**TASK INSTRUCTIONS**
Please work out how many lines in the entries below include the string "documenting", and reply with the number alone.

[Stored dataset items]

»»

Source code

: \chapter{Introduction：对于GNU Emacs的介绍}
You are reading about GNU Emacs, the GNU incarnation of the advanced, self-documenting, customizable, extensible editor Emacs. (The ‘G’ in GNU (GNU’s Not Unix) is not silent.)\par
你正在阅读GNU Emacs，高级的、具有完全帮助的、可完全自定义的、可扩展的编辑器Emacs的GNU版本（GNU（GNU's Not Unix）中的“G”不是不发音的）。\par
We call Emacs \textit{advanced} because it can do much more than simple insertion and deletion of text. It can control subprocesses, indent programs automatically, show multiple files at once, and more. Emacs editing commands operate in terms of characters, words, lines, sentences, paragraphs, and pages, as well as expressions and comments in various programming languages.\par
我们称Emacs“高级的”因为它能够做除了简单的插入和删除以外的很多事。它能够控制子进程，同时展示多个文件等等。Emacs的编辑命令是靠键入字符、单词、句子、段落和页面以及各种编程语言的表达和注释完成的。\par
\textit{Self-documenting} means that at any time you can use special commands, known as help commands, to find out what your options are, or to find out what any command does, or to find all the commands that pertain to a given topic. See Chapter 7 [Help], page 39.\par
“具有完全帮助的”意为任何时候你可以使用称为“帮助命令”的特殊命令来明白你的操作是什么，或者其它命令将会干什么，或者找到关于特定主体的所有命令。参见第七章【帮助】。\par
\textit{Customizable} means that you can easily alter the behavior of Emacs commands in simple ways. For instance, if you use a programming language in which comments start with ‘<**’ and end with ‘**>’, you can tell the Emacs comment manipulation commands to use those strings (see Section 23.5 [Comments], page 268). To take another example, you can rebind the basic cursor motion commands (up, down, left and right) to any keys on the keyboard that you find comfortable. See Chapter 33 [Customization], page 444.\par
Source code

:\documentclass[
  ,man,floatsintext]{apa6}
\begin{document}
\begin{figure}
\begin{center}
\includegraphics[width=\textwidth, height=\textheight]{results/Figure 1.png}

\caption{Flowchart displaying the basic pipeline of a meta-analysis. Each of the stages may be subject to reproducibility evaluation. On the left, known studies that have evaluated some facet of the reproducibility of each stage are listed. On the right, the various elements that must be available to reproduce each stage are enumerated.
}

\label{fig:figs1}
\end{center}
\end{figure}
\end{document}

««

**TASK OUTPUT**
2